▸ ACTIVITY
Please print the entries below exactly, from the line with "13. Redde mihi" through the line with "14. Docébo iníquos", including both of those lines and leaving out all others.
^^^^^^^^^^^^^^^^
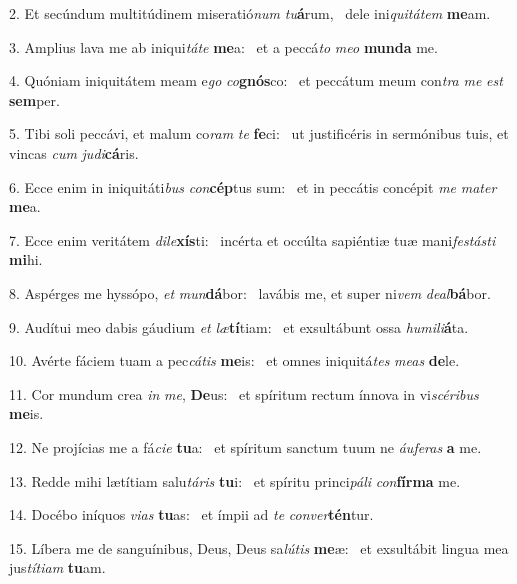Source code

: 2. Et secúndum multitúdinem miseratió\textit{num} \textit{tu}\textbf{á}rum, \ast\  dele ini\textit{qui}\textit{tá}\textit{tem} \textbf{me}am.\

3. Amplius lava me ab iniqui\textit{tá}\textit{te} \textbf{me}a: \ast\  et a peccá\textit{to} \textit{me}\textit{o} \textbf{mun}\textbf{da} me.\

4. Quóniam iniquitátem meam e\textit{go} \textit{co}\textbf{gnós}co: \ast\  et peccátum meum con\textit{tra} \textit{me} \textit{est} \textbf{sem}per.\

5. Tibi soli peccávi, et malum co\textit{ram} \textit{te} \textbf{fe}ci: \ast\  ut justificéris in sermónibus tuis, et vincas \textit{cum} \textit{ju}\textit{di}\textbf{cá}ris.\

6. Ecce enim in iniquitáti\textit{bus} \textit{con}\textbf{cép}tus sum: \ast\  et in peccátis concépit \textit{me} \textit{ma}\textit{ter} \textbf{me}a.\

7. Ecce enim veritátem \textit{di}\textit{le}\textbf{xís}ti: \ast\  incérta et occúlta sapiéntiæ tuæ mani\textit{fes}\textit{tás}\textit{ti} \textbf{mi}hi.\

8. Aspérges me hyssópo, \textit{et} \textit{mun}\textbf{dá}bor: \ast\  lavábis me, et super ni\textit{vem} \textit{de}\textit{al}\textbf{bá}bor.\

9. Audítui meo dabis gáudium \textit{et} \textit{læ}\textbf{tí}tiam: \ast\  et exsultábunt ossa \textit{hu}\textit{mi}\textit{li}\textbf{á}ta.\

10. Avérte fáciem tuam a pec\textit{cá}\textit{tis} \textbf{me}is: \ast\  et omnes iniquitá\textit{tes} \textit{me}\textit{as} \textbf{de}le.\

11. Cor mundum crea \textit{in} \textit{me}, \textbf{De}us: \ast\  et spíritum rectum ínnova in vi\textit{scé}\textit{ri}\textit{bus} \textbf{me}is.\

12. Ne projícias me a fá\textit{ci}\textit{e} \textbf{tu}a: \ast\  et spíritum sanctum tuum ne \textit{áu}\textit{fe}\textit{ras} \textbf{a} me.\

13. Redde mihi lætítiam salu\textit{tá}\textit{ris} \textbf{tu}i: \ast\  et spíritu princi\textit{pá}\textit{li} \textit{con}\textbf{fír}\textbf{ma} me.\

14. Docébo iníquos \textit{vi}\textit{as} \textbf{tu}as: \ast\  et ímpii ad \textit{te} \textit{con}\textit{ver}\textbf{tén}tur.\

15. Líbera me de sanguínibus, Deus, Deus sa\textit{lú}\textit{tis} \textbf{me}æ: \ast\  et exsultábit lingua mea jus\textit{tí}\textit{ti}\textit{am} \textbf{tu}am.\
^^^^^^^^^^^^^^^^
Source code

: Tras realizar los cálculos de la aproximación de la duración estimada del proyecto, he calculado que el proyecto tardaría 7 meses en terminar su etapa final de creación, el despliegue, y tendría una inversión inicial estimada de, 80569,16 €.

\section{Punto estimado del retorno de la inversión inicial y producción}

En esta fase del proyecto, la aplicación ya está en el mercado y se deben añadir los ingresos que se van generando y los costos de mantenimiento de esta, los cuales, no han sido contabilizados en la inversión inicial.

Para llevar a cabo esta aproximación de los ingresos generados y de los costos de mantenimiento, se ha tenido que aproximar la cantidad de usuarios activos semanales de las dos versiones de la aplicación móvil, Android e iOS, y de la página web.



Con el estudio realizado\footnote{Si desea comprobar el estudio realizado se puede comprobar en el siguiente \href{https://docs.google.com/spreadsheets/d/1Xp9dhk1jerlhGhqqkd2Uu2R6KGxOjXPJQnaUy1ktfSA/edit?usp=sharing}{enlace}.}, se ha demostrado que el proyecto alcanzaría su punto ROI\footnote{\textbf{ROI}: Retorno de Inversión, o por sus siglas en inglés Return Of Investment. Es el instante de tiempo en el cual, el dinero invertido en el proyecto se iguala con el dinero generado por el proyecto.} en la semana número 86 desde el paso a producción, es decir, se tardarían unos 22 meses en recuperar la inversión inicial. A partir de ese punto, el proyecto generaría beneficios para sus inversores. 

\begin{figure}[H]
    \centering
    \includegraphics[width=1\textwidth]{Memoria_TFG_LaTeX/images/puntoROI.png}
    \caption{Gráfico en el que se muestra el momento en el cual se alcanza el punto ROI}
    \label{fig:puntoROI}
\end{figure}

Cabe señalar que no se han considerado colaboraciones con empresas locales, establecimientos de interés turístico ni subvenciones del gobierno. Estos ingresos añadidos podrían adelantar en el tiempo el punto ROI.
^^^^^^^^^^^^^^^^
▸ WRITTEN RESPONSE
13. Redde mihi lætítiam salu\textit{tá}\textit{ris} \textbf{tu}i: \ast\  et spíritu princi\textit{pá}\textit{li} \textit{con}\textbf{fír}\textbf{ma} me.\

14. Docébo iníquos \textit{vi}\textit{as} \textbf{tu}as: \ast\  et ímpii ad \textit{te} \textit{con}\textit{ver}\textbf{tén}tur.\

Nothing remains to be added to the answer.